Dataset excerpts
■ ■ ■ ■ ■

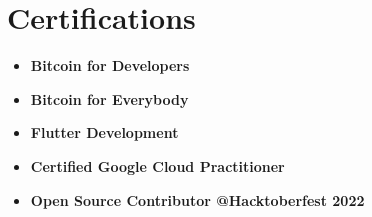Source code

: \documentclass[letterpaper,11pt]{article}
\newcommand{\resumeItem}[1]{
  \item\small{{#1 \vspace{-2pt}}}
}
\newcommand{\resumeItemListStart}{\begin{itemize}}
\newcommand{\resumeItemListEnd}{\end{itemize}\vspace{-5pt}}
\begin{document}
\section{Certifications}
\begin{itemize}[leftmargin=0.15in, label={}]
\resumeItemListStart
\resumeItem{\textbf{Bitcoin for Developers}}
\resumeItem{\textbf{Bitcoin for Everybody}}
\resumeItem{\textbf{Flutter Development}}
\resumeItem{\textbf{Certified Google Cloud Practitioner}}
\resumeItem{\textbf{Open Source Contributor @Hacktoberfest 2022}}
\resumeItemListEnd
\end{itemize}
\end{document}
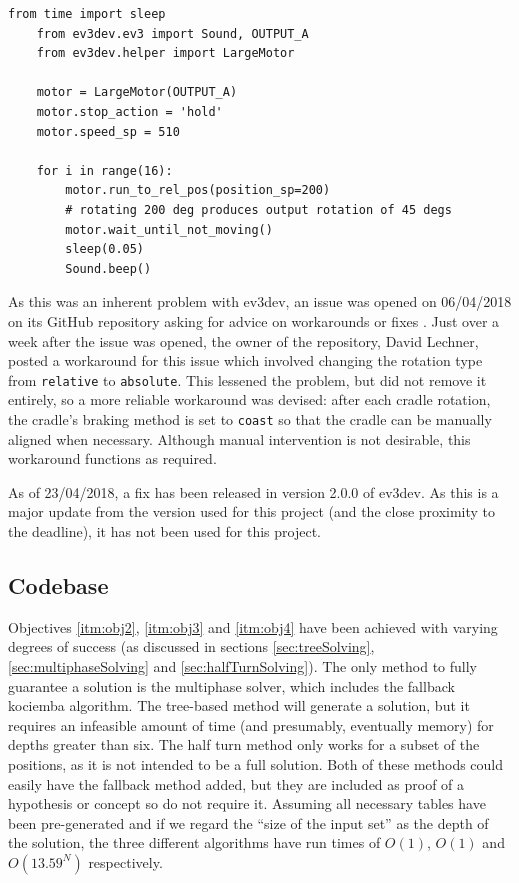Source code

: \documentclass{report}
\newenvironment{aside}
{\begin{mdframed}[style=0,%
		leftline=false,rightline=false,leftmargin=2em,rightmargin=2em,%
		innerleftmargin=0pt,innerrightmargin=0pt,linewidth=0.75pt,%
		skipabove=7pt,skipbelow=7pt]\small}
	{\end{mdframed}}
\begin{document}
    \begin{lstlisting}[caption={A short script to test the cradle's accuracy}, label={lst:cradleAccuracyTest}]
    from time import sleep
    from ev3dev.ev3 import Sound, OUTPUT_A
    from ev3dev.helper import LargeMotor
    
    motor = LargeMotor(OUTPUT_A)
    motor.stop_action = 'hold'
    motor.speed_sp = 510
    
    for i in range(16):
	    motor.run_to_rel_pos(position_sp=200)
	    # rotating 200 deg produces output rotation of 45 degs
	    motor.wait_until_not_moving()
	    sleep(0.05)
	    Sound.beep()\end{lstlisting}
    
    As this was an inherent problem with ev3dev, an issue was opened on 06/04/2018 on its GitHub repository asking for advice on workarounds or fixes \cite{Worgarside2018}. Just over a week after the issue was opened, the owner of the repository, David Lechner, posted a workaround for this issue which involved changing the rotation type from \lstinline|relative| to \lstinline|absolute|. This lessened the problem, but did not remove it entirely, so a more reliable workaround was devised: after each cradle rotation, the cradle's braking method is set to \lstinline|coast| so that the cradle can be manually aligned when necessary. Although manual intervention is not desirable, this workaround functions as required.
    
    \begin{aside}
    	As of 23/04/2018, a fix has been released in version 2.0.0 of ev3dev. As this is a major update from the version used for this project (and the close proximity to the deadline), it has not been used for this project.
    \end{aside}
    
    \subsection{Codebase} \label{sec:objectivesCodebase}
    
    Objectives \ref{itm:obj2}, \ref{itm:obj3} and \ref{itm:obj4} have been achieved with varying degrees of success (as discussed in sections \ref{sec:treeSolving}, \ref{sec:multiphaseSolving} and \ref{sec:halfTurnSolving}). The only method to fully guarantee a solution is the multiphase solver, which includes the fallback kociemba algorithm. The tree-based method will generate a solution, but it requires an infeasible amount of time (and presumably, eventually memory) for depths greater than six. The half turn method only works for a subset of the positions, as it is not intended to be a full solution. Both of these methods could easily have the fallback method added, but they are included as proof of a hypothesis or concept so do not require it. Assuming all necessary tables have been pre-generated and if we regard the \enquote{size of the input set} as the depth of the solution, the three different algorithms have run times of $O(1)$, $O(1)$ and $O(13.59^N)$ respectively.
    
\end{document}
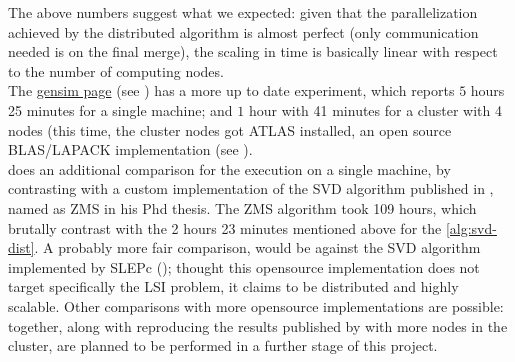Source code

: The above numbers suggest what we expected: given that the
parallelization achieved by the distributed algorithm is almost
perfect (only communication needed is on the final merge), the scaling
in time is basically linear with respect to the number of computing
nodes. \\

The \href{https://radimrehurek.com/gensim/dist_lsi.html}{gensim page}
(see \cite{gensim}) has a more up to date
experiment, which reports $5$ hours 25 minutes for a single machine;
and $1$ hour with 41 minutes for a cluster with 4 nodes (this time,
the cluster nodes got ATLAS installed, an open source BLAS/LAPACK
implementation (see \cite{atlas}). \\

\Rehurek does an additional comparison for the execution on a single
machine, by contrasting with a custom implementation of the SVD
algorithm published in \cite{zha98}, named as ZMS in his Phd
thesis. The ZMS algorithm took 109 hours, which brutally contrast with
the 2 hours 23 minutes mentioned above for the \cref{alg:svd-dist}. A
probably more fair comparison, would be against the SVD algorithm
implemented by SLEPc (\cite{hernandez07}); thought this opensource
implementation does not target specifically the LSI problem, it claims
to be distributed and highly scalable. Other comparisons with more
opensource implementations are possible: together, along with
reproducing the results published by \Rehurek with more nodes in the
cluster, are planned to be performed in a further stage of this
project.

■ ■ ■ ■ ■

### Your goal
Reproduce every record exactly; images stay out.

### Answer area
Source code

: \documentclass[letterpaper,11pt]{article}
\newcommand{\resumeItem}[1]{
  \item\small{{#1 \vspace{-2pt}}}
}
\newcommand{\resumeItemListStart}{\begin{itemize}}
\newcommand{\resumeItemListEnd}{\end{itemize}\vspace{-5pt}}
\begin{document}
\section{Certifications}
\begin{itemize}[leftmargin=0.15in, label={}]
\resumeItemListStart
\resumeItem{\textbf{Bitcoin for Developers}}
\resumeItem{\textbf{Bitcoin for Everybody}}
\resumeItem{\textbf{Flutter Development}}
\resumeItem{\textbf{Certified Google Cloud Practitioner}}
\resumeItem{\textbf{Open Source Contributor @Hacktoberfest 2022}}
\resumeItemListEnd
\end{itemize}
\end{document}
Source code

: \documentclass{report}
\newenvironment{aside}
{\begin{mdframed}[style=0,%
		leftline=false,rightline=false,leftmargin=2em,rightmargin=2em,%
		innerleftmargin=0pt,innerrightmargin=0pt,linewidth=0.75pt,%
		skipabove=7pt,skipbelow=7pt]\small}
	{\end{mdframed}}
\begin{document}
    \begin{lstlisting}[caption={A short script to test the cradle's accuracy}, label={lst:cradleAccuracyTest}]
    from time import sleep
    from ev3dev.ev3 import Sound, OUTPUT_A
    from ev3dev.helper import LargeMotor
    
    motor = LargeMotor(OUTPUT_A)
    motor.stop_action = 'hold'
    motor.speed_sp = 510
    
    for i in range(16):
	    motor.run_to_rel_pos(position_sp=200)
	    # rotating 200 deg produces output rotation of 45 degs
	    motor.wait_until_not_moving()
	    sleep(0.05)
	    Sound.beep()\end{lstlisting}
    
    As this was an inherent problem with ev3dev, an issue was opened on 06/04/2018 on its GitHub repository asking for advice on workarounds or fixes \cite{Worgarside2018}. Just over a week after the issue was opened, the owner of the repository, David Lechner, posted a workaround for this issue which involved changing the rotation type from \lstinline|relative| to \lstinline|absolute|. This lessened the problem, but did not remove it entirely, so a more reliable workaround was devised: after each cradle rotation, the cradle's braking method is set to \lstinline|coast| so that the cradle can be manually aligned when necessary. Although manual intervention is not desirable, this workaround functions as required.
    
    \begin{aside}
    	As of 23/04/2018, a fix has been released in version 2.0.0 of ev3dev. As this is a major update from the version used for this project (and the close proximity to the deadline), it has not been used for this project.
    \end{aside}
    
    \subsection{Codebase} \label{sec:objectivesCodebase}
    
    Objectives \ref{itm:obj2}, \ref{itm:obj3} and \ref{itm:obj4} have been achieved with varying degrees of success (as discussed in sections \ref{sec:treeSolving}, \ref{sec:multiphaseSolving} and \ref{sec:halfTurnSolving}). The only method to fully guarantee a solution is the multiphase solver, which includes the fallback kociemba algorithm. The tree-based method will generate a solution, but it requires an infeasible amount of time (and presumably, eventually memory) for depths greater than six. The half turn method only works for a subset of the positions, as it is not intended to be a full solution. Both of these methods could easily have the fallback method added, but they are included as proof of a hypothesis or concept so do not require it. Assuming all necessary tables have been pre-generated and if we regard the \enquote{size of the input set} as the depth of the solution, the three different algorithms have run times of $O(1)$, $O(1)$ and $O(13.59^N)$ respectively.
    
\end{document}
Source code

: The above numbers suggest what we expected: given that the
parallelization achieved by the distributed algorithm is almost
perfect (only communication needed is on the final merge), the scaling
in time is basically linear with respect to the number of computing
nodes. \\

The \href{https://radimrehurek.com/gensim/dist_lsi.html}{gensim page}
(see \cite{gensim}) has a more up to date
experiment, which reports $5$ hours 25 minutes for a single machine;
and $1$ hour with 41 minutes for a cluster with 4 nodes (this time,
the cluster nodes got ATLAS installed, an open source BLAS/LAPACK
implementation (see \cite{atlas}). \\

\Rehurek does an additional comparison for the execution on a single
machine, by contrasting with a custom implementation of the SVD
algorithm published in \cite{zha98}, named as ZMS in his Phd
thesis. The ZMS algorithm took 109 hours, which brutally contrast with
the 2 hours 23 minutes mentioned above for the \cref{alg:svd-dist}. A
probably more fair comparison, would be against the SVD algorithm
implemented by SLEPc (\cite{hernandez07}); thought this opensource
implementation does not target specifically the LSI problem, it claims
to be distributed and highly scalable. Other comparisons with more
opensource implementations are possible: together, along with
reproducing the results published by \Rehurek with more nodes in the
cluster, are planned to be performed in a further stage of this
project.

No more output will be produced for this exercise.